Sunday, October 29, 2017 1:00 am

Brown impressed by visit to White House

NIKI KELLY and BRIAN FRANCISCO | The Journal Gazette

Fort Wayne Republican Sen. Liz Brown was among 70 Indiana lawmakers and county commissioners to visit the White House last week.

It was part of a renewed effort by President Donald Trump's administration to develop and promote relationships with influential leaders of local communities.

The group met in the Indian Treaty Room, and Vice President Mike Pence popped in along with presenters from various agencies and Kellyanne Conway, a counselor to Trump.

“They were very sincere, and I was impressed,” Brown said. “They were very, very gracious.”

Brown said the trip was a bit last minute and there were more county commissioners present than legislators. But she appreciated meeting with staff from key federal agencies and getting cellphone numbers and email addresses for constituent concerns or help drafting legislation.

Items that were discussed included tax reform, infrastructure, agriculture and health care.

Brown said Conway also gave them a sneak peek at Trump's declaration of opioids as a public health emergency.

Hill goes on Fox

Indiana Attorney General Curtis Hill has recently been on the Fox News show “Fox & Friends” not once, but twice, to talk about his stance on NFL player protests during the playing of the national anthem before games.

His visits came after he penned an opinion piece saying he stands for the anthem but believes in the players' right to protest.

The protests are focused on police brutality against unarmed black men.

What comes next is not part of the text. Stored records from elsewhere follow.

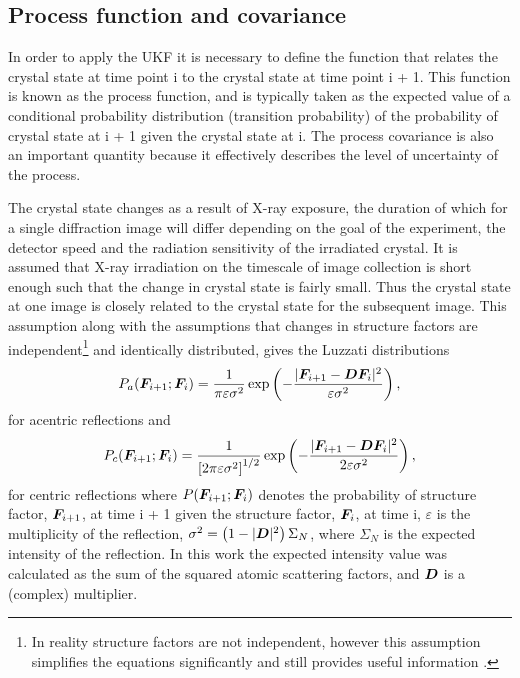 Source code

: \subsection{Process function and covariance}
\label{sub:Process Function and covariance}
In order to apply the UKF it is necessary to define the function that relates the crystal state at time point i to the crystal state at time point i + 1.
This function is known as the process function, and is typically taken as the expected value of a conditional probability distribution (transition probability) of the probability of crystal state at i + 1 given the crystal state at i.
The process covariance is also an important quantity because it effectively describes the level of uncertainty of the process.

The crystal state changes as a result of X-ray exposure, the duration of which for a single diffraction image will differ depending on the goal of the experiment, the detector speed and the radiation sensitivity of the irradiated crystal.
It is assumed that X-ray irradiation on the timescale of image collection is short enough such that the change in crystal state is fairly small.
Thus the crystal state at one image is closely related to the crystal state for the subsequent image.
This assumption along with the assumptions that changes in structure factors are independent\footnote{In reality structure factors are not independent, however this assumption simplifies the equations significantly and still provides useful information \cite{pannu1996improved}.} and identically distributed, gives the Luzzati distributions \cite{luzzati1952traitement,read1990structure,pannu1996improved}
\begin{equation}
    P_a(\boldsymbol{F}_{i+1} ; \boldsymbol{F}_i) = \frac{1}{\pi \varepsilon \sigma^2} \exp \left(-\frac{|\boldsymbol{F}_{i+1} - \boldsymbol{D}\boldsymbol{F}_i|^2}{\varepsilon \sigma^2}\right),
    \label{eq:Luzzati distribution for acentric reflections}
\end{equation}
for acentric reflections and
\begin{equation}
    P_c(\boldsymbol{F}_{i+1} ; \boldsymbol{F}_i) = \frac{1}{\left[ 2 \pi \varepsilon \sigma^2 \right]^{1/2}} \exp \left(-\frac{|\boldsymbol{F}_{i+1} - \boldsymbol{D}\boldsymbol{F}_i|^2}{2 \varepsilon \sigma^2}\right),
    \label{eq:Luzzati distribution for centric reflections}
\end{equation}
for centric reflections where $P(\boldsymbol{F}_{i+1} ; \boldsymbol{F}_i)$ denotes the probability of structure factor, $\boldsymbol{F}_{i+1}$, at time i + 1 given the structure factor, $\boldsymbol{F}_{i}$, at time i, $\varepsilon$ is the multiplicity of the reflection, $\sigma^2 = \left(1 - |\boldsymbol{D}|^2 \right)\Sigma_N$, where $\Sigma_N$ is the expected intensity of the reflection.
In this work the expected intensity value was calculated as the sum of the squared atomic scattering factors, and $\boldsymbol{D}$ is a (complex) multiplier.

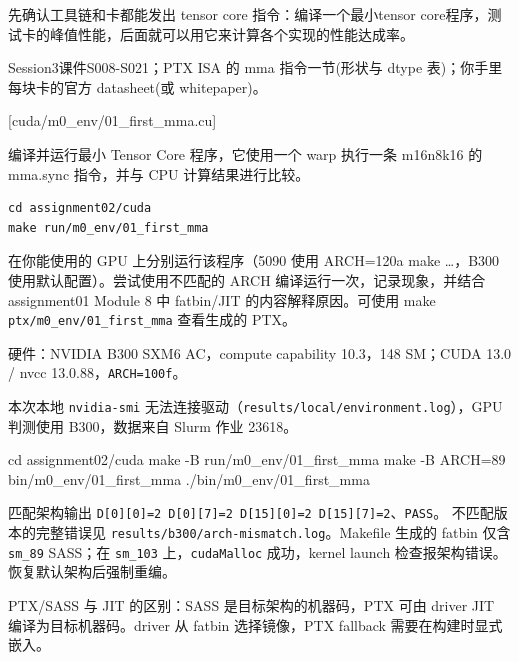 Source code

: \documentclass[11pt,a4paper,fontset=fandol]{ctexart}
\newenvironment{Shaded}{}{}
\newcommand{\AttributeTok}[1]{\textcolor[rgb]{0.49,0.56,0.16}{#1}}
\newcommand{\BuiltInTok}[1]{\textcolor[rgb]{0.00,0.50,0.00}{#1}}
\newcommand{\ExtensionTok}[1]{#1}
\newcommand{\FunctionTok}[1]{\textcolor[rgb]{0.02,0.16,0.49}{#1}}
\newcommand{\NormalTok}[1]{#1}
\begin{document}
先确认工具链和卡都能发出 tensor core 指令：编译一个最小tensor
core程序，测试卡的峰值性能，后面就可以用它来计算各个实现的性能达成率。

\begin{reading}

Session3课件S008-S021；PTX ISA 的 mma 指令一节(形状与 dtype 表)；你手里
每块卡的官方 datasheet(或 whitepaper)。

\end{reading}

[cuda/m0\_env/01\_first\_mma.cu]

编译并运行最小 Tensor Core 程序，它使用一个 warp 执行一条 m16n8k16 的
mma.sync 指令，并与 CPU 计算结果进行比较。

\begin{verbatim}
cd assignment02/cuda
make run/m0_env/01_first_mma
\end{verbatim}

在你能使用的 GPU 上分别运行该程序（5090 使用 ARCH=120a make \ldots，B300
使用默认配置）。尝试使用不匹配的 ARCH 编译运行一次，记录现象，并结合
assignment01 Module 8 中 fatbin/JIT 的内容解释原因。可使用 make
\texttt{ptx/\allowbreak{}m0\_\allowbreak{}env/\allowbreak{}01\_\allowbreak{}first\_\allowbreak{}mma}
查看生成的 PTX。

\begin{answer}

硬件：NVIDIA B300 SXM6 AC，compute capability 10.3，148 SM；CUDA 13.0 /
nvcc 13.0.88，\texttt{ARCH=\allowbreak{}100f}。

本次本地 \texttt{nvidia-\allowbreak{}smi}
无法连接驱动（\texttt{results/\allowbreak{}local/\allowbreak{}environment.\allowbreak{}log}），GPU
判测使用 B300，数据来自 Slurm 作业 23618。

\begin{Shaded}
\begin{Highlighting}[]
\BuiltInTok{cd}\NormalTok{ assignment02/cuda}
\FunctionTok{make} \AttributeTok{{-}B}\NormalTok{ run/m0\_env/01\_first\_mma}
\FunctionTok{make} \AttributeTok{{-}B}\NormalTok{ ARCH=89 bin/m0\_env/01\_first\_mma}
\ExtensionTok{./bin/m0\_env/01\_first\_mma}
\end{Highlighting}
\end{Shaded}

匹配架构输出
\texttt{D{[}0{]}{[}0{]}=\allowbreak{}2\ D{[}0{]}{[}7{]}=\allowbreak{}2\ D{[}15{]}{[}0{]}=\allowbreak{}2\ D{[}15{]}{[}7{]}=\allowbreak{}2}、\texttt{PASS}。
不匹配版本的完整错误见
\texttt{results/\allowbreak{}b300/\allowbreak{}arch-\allowbreak{}mismatch.\allowbreak{}log}。Makefile
生成的 fatbin 仅含 \texttt{sm\_\allowbreak{}89} SASS；在
\texttt{sm\_\allowbreak{}103} 上，\texttt{cudaMalloc} 成功，kernel
launch 检查报架构错误。恢复默认架构后强制重编。

PTX/SASS 与 JIT 的区别：SASS 是目标架构的机器码，PTX 可由 driver JIT
编译为目标机器码。driver 从 fatbin 选择镜像，PTX fallback
需要在构建时显式嵌入。

\end{answer}
\end{document}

But Hill – a black former prosecutor – also suggested the players should focus on the larger issue of black-on-black crime

“In terms of protesting the issue of black lives lost,” Hill said, “one of the most dramatically difficult things to fathom in this country is the amount of lives lost – black lives lost – as a result of black-on-black violence.

“In the same year that we experienced about 259 police officer shootings of blacks in 2015, there were 6,000 black lives lost to murders from black people,” he said.

Burmese forums

A community forum with some of Fort Wayne's neighborhood associations and the city's Burmese community is planned for this week, City Councilman Glynn Hines, D-6th, said during last week's City Council meeting.

“There's been some concerns and questions about the Burmese population in parts of our city, particularly in the 6th (District) and if they're getting some kind of training about how to live in an American style, to say it kindly,” Hines said. “And we want to have an open discussion.”

Earlier this year, several residents complained to the City Council about the state of homes owned by some of Fort Wayne's Burmese community, including the colors that some of the houses had been painted. 

The meeting, which will be chaired by Hines and Councilman Tom Freistroffer, will be at 5:30 p.m. Tuesday in the City Council chambers in the basement of Citizens Square. Along with the neighborhood associations, representatives will be available from Catholic Social Services and Neighborhood Code Enforcement.

Journal Gazette reporter Dave Gong contributed to this report.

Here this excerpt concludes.